Spas are luxurious places where a woman goes to feel pampered and beautiful. And usually drop a good chunk of coin--Americans spent over $200 billion on spa products and services in 2009. But are the results worth it?
That's a question, among others, that Virginia was hoping to answer. Virginia (I’m withholding her last name so as not to blow her cover yet), a writer in upstate New York, recently enrolled in an aesthetics program to take a peek at the beauty industry from the inside out. She has a keen interest in the industry, the safety of its products, and the treatment of its workers.

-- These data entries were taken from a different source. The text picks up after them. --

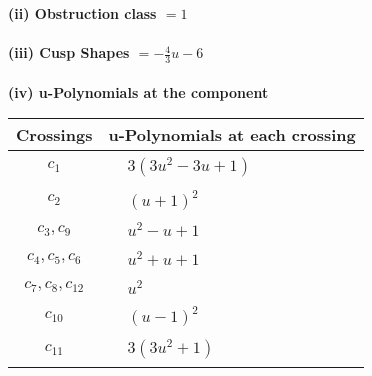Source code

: \documentclass[1p]{elsarticle_modified}
\theoremstyle{definition}
\begin{document}
\flushleft \textbf{(ii) Obstruction class $= 1$}\\~\\
\flushleft \textbf{(iii) Cusp Shapes $= -\frac{4}{3} u-6$}\\~\\
\newpage\renewcommand{\arraystretch}{1}
\flushleft \textbf{(iv) u-Polynomials at the component}\newline \\
\begin{tabular}{m{50pt}|m{274pt}}
Crossings & \hspace{64pt}u-Polynomials at each crossing \\
\hline $$\begin{aligned}c_{1}\end{aligned}$$&$\begin{aligned}
&3(3 u^2-3 u+1)
\end{aligned}$\\
\hline $$\begin{aligned}c_{2}\end{aligned}$$&$\begin{aligned}
&(u+1)^2
\end{aligned}$\\
\hline $$\begin{aligned}c_{3},c_{9}\end{aligned}$$&$\begin{aligned}
&u^2- u+1
\end{aligned}$\\
\hline $$\begin{aligned}c_{4},c_{5},c_{6}\end{aligned}$$&$\begin{aligned}
&u^2+u+1
\end{aligned}$\\
\hline $$\begin{aligned}c_{7},c_{8},c_{12}\end{aligned}$$&$\begin{aligned}
&u^2
\end{aligned}$\\
\hline $$\begin{aligned}c_{10}\end{aligned}$$&$\begin{aligned}
&(u-1)^2
\end{aligned}$\\
\hline $$\begin{aligned}c_{11}\end{aligned}$$&$\begin{aligned}
&3(3 u^2+1)
\end{aligned}$\\
\hline
\end{tabular}\\~\\
\end{document}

Virginia enrolled in the program part-time, which took about ten months to complete. She attended school four nights a week from 6pm until 10pm.Tuition for programs like this average around $8,000 to $12,000. She just finished and is currently waiting for paperwork to sit for the licensing exam. What is she qualified to do? In school, Virginia did 75 facials, waxed 20 pairs of eyebrows and ten bikini lines, did 25 makeup applications, and performed over 100 other services--peels, body wraps, microdermabrasion, etc.
She kept a blog, called Beauty Schooled, to chronicle her experiences. In it, she explores many issues: Racial conflict, tipping, the paternalism of the school, bad reactions she had to products. It’s all done with humor and she is never on a soap box. She often admits her own conflicted feelings, like when she was required to grow out her leg hair to practice waxing but, ewww, who wants hairy legs?
I spoke to Virginia about her experiences as a beauty school student.
Do you get REALLY get enough experience to perform these skills competently? “It varied,” Virginia told me. “I'm not sure I feel ready to go out there and start doing the more advanced stuff like glycolic peels and micro[dermabrasion], because you only need five or so signatures on each of those things to graduate--and they can be pretty aggressive treatments.”
Her bigger concern was, do these treatments even work? She really felt that a lot of the results a treatment promises are overhyped. “We all want a $50 facial to work, so we start seeing things--rosy cheeks! that post-facial glow! smoother skin!—that are pretty subjective,” she explained.
What weird or disturbing things did she see? Well, Brazilian bikini waxes topped the list. But she had other issues. Remember last year when those pictures of Lola Leon popped up in the tabloids and captions made subtle snarky remarks about her unibrow? Virginia had a 13-year-old client come for a brow wax, which was not her first and which was obviously initiated by the parents. The father even suggested that perhaps she needed a lip wax, too (which according to Virginia’s great post on this, the girl really didn’t.)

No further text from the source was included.